■ **TASK REQUIREMENTS**:
Report every line from the following entries that contains the string "cases".

■ **EXERCISE INPUTS**:

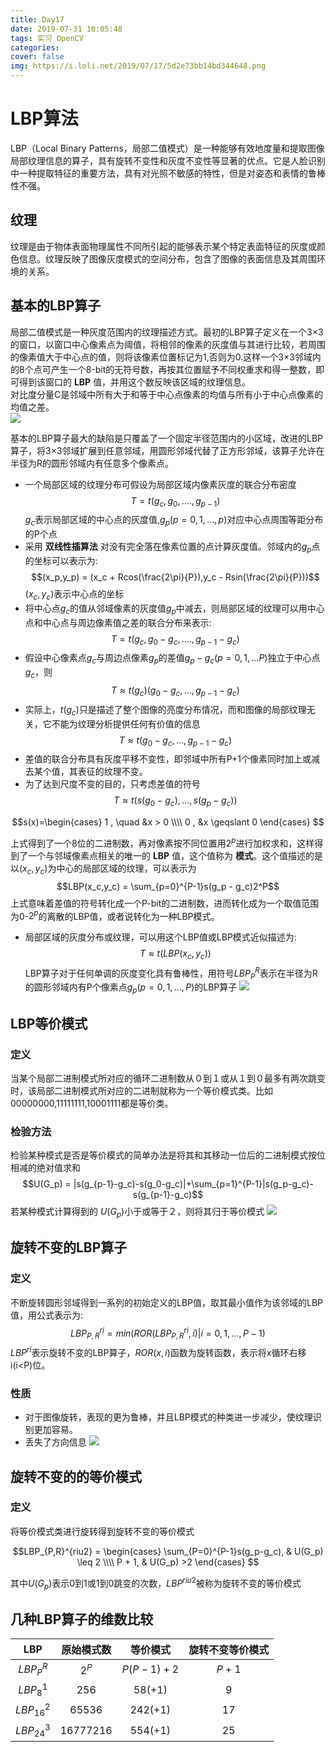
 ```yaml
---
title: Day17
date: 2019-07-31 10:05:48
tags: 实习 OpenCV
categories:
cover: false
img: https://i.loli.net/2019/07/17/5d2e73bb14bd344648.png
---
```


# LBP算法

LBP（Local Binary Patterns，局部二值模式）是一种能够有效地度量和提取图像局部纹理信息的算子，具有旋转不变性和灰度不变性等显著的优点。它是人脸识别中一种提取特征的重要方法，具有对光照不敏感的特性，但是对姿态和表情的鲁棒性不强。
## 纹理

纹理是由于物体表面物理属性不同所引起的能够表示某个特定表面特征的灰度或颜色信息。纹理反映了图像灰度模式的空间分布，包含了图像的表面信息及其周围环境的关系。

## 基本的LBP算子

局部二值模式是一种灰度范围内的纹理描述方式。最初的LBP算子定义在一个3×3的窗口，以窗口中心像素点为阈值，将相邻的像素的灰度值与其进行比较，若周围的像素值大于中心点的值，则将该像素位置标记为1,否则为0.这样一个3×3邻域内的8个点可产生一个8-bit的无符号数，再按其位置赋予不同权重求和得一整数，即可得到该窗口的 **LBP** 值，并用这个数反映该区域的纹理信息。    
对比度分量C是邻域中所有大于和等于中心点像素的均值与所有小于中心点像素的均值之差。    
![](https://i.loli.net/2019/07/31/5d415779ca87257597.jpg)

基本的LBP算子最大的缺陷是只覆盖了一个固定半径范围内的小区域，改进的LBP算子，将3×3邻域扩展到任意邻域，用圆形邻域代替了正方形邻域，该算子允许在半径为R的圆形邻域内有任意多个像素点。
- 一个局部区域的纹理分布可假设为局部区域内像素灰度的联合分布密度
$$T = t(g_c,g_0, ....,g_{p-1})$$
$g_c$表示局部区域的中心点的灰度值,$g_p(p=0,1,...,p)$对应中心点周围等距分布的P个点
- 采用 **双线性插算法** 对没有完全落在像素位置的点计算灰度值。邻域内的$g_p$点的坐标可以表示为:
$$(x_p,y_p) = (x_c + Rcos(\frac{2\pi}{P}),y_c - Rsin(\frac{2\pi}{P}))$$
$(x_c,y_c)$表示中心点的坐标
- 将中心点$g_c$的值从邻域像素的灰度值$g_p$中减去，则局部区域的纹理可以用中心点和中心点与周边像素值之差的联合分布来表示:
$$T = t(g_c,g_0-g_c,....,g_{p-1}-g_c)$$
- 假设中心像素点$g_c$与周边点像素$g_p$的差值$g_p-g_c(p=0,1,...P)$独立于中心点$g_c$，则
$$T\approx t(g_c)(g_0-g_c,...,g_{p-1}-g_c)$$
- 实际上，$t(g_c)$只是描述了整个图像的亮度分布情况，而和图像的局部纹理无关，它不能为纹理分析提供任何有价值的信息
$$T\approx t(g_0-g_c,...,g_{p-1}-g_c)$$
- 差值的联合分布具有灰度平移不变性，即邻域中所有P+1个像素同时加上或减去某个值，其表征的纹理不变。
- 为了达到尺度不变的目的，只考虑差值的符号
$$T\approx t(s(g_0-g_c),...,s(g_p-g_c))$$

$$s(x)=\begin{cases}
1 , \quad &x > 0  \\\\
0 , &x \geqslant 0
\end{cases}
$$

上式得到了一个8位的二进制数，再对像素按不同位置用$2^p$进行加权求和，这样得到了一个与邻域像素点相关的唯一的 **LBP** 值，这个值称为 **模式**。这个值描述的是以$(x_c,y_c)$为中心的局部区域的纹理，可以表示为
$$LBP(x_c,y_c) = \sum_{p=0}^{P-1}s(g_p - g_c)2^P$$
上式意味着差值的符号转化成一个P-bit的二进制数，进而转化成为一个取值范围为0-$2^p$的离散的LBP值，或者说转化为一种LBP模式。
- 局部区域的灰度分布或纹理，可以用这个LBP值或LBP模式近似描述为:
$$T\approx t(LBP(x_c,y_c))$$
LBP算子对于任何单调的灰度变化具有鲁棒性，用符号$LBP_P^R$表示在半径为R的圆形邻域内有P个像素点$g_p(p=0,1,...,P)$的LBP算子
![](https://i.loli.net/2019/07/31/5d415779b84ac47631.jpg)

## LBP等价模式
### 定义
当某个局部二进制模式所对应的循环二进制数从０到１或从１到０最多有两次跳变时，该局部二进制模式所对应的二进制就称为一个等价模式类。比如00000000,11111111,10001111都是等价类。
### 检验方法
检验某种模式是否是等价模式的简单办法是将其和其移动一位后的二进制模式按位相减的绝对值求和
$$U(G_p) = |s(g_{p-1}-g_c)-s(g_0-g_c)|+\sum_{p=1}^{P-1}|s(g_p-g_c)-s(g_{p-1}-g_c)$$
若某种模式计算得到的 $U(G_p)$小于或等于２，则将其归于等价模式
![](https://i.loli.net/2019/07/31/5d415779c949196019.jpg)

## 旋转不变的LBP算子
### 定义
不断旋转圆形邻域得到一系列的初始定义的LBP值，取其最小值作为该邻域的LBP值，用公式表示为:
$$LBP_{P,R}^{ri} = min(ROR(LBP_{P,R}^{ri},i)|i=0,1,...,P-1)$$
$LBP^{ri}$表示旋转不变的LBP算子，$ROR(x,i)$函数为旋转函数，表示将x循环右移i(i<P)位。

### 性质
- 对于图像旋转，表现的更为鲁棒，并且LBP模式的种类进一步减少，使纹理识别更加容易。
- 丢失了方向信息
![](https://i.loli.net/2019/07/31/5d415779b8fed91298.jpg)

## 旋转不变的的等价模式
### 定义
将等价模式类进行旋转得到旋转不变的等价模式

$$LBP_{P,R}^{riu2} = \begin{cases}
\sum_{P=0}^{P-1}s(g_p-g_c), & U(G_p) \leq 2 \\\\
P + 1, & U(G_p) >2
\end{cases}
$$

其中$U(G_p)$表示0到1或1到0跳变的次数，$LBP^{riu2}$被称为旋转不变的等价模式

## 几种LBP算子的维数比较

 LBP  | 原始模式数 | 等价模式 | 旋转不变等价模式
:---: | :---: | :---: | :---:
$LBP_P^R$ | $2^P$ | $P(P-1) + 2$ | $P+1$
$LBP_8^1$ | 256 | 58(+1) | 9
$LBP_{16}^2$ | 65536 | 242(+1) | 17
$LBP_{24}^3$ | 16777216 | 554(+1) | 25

■ **TASK OUTPUT**:
$$s(x)=\begin{cases}
\end{cases}
$$LBP_{P,R}^{riu2} = \begin{cases}
\end{cases}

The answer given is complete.